Now, one of the four regulars, Dave Hester (famous for placing bids by exclaiming “yuuup”), alleges in a lawsuit that the show is rigged. He claims, among other things, that the producers “salt” lockers with high-value items to heighten excitement when a successful cast member “finds” it, and that they assist the less well-financed cast member bidders who would not otherwise have enough money to pay for the storage lockers on which they are bidding.

Hester spoke out about these problems to A&E executives, suggesting that these practices were in essence rigging a game show, which is against federal law. Hester says he was then fired after the producers had already exercised an option to renew his $25,000 per episode contract.

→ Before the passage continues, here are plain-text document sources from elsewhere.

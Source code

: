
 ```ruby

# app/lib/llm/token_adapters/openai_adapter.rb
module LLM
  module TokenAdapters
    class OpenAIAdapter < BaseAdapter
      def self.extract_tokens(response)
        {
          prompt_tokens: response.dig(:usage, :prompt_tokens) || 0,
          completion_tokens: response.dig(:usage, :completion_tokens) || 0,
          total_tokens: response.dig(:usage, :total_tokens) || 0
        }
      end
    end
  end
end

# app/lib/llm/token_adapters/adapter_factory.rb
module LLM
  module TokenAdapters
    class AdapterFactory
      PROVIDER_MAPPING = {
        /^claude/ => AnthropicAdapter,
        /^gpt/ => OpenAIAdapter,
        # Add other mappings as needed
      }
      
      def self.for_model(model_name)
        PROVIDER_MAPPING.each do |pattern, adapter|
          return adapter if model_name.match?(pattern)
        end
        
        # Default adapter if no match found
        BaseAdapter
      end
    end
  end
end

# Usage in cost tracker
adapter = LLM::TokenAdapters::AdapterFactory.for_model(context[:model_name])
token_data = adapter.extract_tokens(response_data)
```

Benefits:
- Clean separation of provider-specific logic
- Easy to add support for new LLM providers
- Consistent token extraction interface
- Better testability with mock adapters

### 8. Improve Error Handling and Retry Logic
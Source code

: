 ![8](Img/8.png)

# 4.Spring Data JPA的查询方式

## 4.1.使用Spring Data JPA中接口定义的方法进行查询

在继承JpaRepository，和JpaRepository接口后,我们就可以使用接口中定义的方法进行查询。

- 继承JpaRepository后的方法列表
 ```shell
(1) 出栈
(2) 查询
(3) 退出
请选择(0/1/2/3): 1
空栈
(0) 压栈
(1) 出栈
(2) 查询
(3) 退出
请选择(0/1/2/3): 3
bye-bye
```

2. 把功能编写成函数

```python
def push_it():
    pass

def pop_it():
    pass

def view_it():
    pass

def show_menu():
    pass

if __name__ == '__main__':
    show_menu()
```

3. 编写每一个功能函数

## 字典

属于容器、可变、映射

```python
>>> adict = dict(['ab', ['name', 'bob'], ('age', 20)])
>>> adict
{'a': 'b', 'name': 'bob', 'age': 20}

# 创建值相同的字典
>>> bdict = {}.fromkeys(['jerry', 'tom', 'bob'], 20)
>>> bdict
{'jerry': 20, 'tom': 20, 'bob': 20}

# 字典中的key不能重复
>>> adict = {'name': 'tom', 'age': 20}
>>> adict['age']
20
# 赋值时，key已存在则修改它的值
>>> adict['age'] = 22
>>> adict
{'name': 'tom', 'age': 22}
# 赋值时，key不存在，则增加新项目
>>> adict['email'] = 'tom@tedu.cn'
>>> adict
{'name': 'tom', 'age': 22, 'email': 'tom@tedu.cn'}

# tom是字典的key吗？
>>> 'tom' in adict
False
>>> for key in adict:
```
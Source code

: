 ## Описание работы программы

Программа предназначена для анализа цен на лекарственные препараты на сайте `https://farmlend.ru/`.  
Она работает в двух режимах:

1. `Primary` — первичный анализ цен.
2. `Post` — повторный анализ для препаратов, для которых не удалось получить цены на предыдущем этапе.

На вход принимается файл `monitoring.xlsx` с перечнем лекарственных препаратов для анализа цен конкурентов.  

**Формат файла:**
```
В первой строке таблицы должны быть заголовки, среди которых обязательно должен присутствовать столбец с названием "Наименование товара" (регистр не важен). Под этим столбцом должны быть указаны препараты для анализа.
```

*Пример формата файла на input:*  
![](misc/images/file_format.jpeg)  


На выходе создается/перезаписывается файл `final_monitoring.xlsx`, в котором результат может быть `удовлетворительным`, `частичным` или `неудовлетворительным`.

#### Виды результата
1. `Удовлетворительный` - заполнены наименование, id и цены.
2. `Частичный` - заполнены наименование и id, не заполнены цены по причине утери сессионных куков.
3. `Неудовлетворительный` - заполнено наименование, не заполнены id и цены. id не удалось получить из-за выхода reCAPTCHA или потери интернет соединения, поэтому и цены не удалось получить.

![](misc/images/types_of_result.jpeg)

He filed a lawsuit against them last week.

*MOUSE PRINT: Excerpt from lawsuit:

Storage Wars suit

As a regular viewer, MrConsumer always wondered about several things in this “reality” show:

1. With dozens of bidders present at most auctions, how is it that the cast members almost always seem to be the winners?

2. Why would cast members bid often thousands of dollars for abandoned junk, that on its face, is worth no more than a few hundred dollars?

3. If such valuable items were stored in these lockers, why wouldn’t the true owner have paid the minimal storage bill or removed the valuable items before failing to make monthly payments?

4. With cast members seemingly only bidding against each other as the prices rose beyond what an average citizen would bid for a pile of used household goods, were the producers subsidizing those above fair market value bids?

Now we may know the answer.

*MOUSE PRINT:

As we have asserted before, some of the worst mouse print is the mouse print that is missing. There is no disclaimer in the television program credits stating that the producers of the show offer financial assistance to some bidders and that some items are “found” for dramatic effect.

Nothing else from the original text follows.